* **What you need to do**
Only the lines containing "Michael" should appear in the answer, copied from the listing below.

* **Available data**
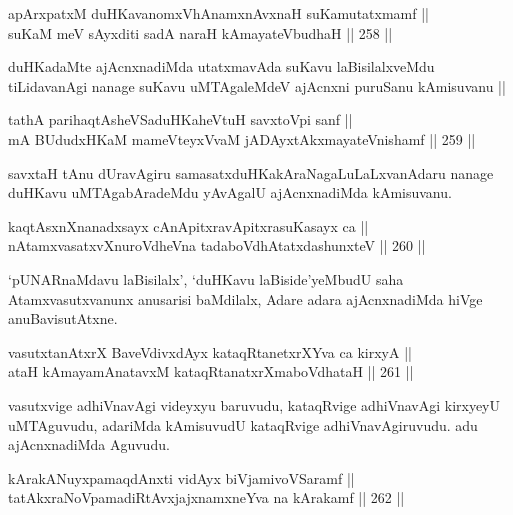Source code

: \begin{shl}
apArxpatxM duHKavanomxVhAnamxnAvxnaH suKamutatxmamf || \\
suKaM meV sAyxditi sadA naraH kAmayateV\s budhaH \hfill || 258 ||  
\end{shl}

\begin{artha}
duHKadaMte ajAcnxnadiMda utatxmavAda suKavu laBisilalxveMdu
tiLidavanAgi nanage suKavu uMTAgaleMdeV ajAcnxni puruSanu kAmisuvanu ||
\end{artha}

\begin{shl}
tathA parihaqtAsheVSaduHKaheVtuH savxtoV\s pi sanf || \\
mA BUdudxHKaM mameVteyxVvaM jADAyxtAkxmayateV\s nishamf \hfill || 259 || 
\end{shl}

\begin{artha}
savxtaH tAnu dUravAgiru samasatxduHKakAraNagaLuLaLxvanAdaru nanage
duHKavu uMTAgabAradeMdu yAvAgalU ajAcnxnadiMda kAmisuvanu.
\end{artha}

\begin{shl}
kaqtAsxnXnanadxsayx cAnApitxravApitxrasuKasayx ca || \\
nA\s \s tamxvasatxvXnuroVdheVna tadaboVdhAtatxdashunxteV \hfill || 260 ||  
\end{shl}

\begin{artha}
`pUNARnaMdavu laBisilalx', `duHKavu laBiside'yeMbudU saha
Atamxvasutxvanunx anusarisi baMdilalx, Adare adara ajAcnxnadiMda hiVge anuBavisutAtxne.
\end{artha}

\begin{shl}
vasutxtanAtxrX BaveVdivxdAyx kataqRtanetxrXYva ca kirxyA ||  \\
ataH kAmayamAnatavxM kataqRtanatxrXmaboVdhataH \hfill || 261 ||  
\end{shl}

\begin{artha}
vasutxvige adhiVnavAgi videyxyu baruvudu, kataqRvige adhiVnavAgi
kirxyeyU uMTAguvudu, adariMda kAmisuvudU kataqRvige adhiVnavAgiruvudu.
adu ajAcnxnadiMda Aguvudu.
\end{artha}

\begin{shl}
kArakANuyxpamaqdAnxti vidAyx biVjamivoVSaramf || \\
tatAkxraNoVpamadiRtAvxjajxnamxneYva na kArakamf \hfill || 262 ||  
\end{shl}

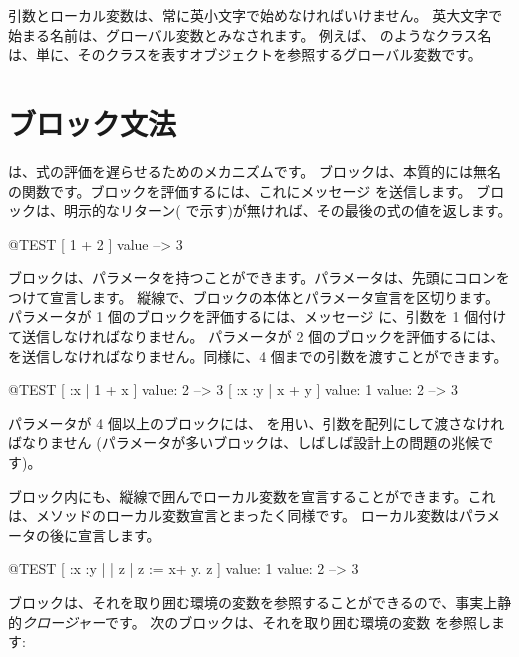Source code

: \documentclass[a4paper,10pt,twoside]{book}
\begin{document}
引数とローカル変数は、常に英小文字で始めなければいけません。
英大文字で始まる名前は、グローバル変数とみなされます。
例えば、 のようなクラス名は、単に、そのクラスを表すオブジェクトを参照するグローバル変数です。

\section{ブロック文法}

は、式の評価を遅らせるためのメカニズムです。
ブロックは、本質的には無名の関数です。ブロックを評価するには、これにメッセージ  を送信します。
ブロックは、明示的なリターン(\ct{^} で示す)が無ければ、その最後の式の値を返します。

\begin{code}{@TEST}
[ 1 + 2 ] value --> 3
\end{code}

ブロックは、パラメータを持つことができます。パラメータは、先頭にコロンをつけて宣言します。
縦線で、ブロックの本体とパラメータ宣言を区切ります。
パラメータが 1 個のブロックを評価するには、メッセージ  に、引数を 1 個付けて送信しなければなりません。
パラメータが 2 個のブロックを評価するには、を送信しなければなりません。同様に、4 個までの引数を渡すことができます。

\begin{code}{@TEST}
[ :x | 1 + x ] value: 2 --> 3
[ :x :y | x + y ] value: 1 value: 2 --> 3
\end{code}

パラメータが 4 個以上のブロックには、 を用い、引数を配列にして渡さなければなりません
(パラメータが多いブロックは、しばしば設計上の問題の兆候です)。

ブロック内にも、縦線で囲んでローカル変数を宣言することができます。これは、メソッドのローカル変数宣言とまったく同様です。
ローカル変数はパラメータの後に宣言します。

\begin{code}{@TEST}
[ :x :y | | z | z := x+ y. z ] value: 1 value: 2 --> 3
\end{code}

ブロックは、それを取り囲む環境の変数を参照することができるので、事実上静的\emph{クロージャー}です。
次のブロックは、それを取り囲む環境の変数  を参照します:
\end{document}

* * *

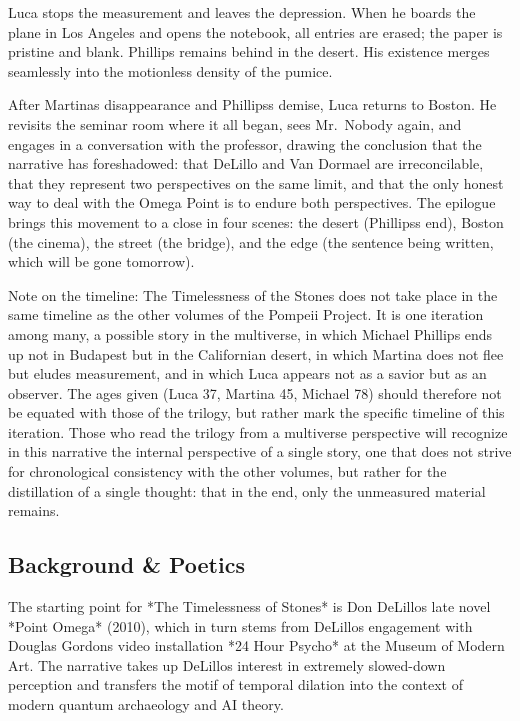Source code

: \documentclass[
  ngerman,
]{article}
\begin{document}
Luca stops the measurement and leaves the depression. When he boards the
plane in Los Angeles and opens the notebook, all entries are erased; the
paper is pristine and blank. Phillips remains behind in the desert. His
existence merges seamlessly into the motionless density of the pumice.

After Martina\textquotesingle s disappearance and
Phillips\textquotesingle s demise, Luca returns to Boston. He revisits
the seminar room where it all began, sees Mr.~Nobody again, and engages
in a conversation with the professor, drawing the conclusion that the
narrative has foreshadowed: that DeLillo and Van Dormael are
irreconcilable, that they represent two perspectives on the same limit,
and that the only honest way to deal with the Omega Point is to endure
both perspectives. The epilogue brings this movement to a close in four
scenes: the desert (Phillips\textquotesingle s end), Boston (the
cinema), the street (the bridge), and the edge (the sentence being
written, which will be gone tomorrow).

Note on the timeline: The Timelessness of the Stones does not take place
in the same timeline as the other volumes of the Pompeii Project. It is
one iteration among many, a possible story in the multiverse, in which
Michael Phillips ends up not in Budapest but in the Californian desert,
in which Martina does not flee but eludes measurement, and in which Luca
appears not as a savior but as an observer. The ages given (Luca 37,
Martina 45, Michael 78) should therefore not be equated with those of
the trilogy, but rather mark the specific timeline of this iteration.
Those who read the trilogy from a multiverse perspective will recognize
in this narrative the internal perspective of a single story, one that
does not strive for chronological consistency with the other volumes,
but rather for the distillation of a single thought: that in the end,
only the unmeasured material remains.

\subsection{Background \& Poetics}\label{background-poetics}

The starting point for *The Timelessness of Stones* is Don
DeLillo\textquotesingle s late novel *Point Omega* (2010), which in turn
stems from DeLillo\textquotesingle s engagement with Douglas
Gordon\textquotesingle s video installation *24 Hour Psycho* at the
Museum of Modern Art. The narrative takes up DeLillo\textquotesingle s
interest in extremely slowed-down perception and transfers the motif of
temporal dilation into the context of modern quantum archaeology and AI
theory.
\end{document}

==

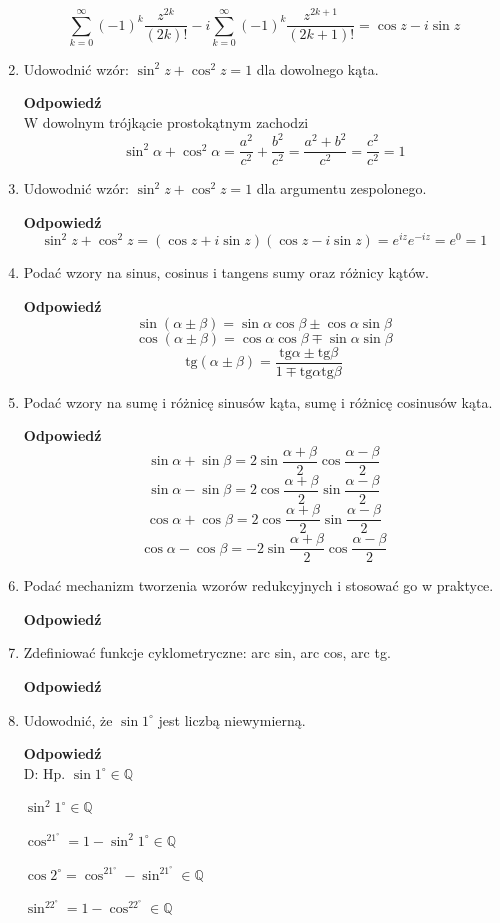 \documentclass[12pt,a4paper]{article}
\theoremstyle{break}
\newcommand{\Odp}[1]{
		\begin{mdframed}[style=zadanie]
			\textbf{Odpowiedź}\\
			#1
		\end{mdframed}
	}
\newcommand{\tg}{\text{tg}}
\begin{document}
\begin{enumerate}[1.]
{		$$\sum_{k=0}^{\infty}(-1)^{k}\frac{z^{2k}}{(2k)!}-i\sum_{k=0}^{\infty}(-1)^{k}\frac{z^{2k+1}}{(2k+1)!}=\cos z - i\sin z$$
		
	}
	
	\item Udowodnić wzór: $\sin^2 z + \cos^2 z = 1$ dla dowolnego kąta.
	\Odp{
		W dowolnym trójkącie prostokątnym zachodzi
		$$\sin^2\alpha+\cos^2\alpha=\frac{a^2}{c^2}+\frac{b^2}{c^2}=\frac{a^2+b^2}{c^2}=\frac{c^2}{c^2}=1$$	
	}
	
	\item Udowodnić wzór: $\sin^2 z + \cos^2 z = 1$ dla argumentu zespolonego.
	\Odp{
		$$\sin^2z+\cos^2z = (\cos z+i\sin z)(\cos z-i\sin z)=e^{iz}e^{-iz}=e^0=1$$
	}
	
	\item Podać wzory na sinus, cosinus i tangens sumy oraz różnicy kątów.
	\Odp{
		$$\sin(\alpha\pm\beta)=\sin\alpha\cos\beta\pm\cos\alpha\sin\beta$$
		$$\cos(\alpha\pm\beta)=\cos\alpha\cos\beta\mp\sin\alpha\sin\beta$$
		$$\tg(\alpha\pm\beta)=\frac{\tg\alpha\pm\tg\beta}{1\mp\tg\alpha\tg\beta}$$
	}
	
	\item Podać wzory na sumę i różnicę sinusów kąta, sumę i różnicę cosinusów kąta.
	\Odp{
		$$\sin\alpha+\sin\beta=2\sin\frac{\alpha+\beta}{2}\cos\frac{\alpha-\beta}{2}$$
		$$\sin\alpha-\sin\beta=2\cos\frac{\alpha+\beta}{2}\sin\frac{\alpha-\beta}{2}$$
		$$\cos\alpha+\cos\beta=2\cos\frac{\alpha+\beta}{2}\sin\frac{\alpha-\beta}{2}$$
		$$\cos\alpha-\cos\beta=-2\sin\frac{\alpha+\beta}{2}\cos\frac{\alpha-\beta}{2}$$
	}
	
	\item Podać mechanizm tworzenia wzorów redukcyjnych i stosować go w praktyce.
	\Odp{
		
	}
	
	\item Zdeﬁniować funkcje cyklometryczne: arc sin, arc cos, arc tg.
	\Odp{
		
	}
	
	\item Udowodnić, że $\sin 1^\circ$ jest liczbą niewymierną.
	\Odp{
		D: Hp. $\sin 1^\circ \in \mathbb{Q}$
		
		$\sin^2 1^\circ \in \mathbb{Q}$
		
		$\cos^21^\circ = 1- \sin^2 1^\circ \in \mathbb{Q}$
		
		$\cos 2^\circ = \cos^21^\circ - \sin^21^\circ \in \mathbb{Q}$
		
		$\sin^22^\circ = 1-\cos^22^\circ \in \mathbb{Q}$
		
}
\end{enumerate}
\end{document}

* **Task result**
Michael Phillips ends up not in Budapest but in the Californian desert,
Martina 45, Michael 78) should therefore not be equated with those of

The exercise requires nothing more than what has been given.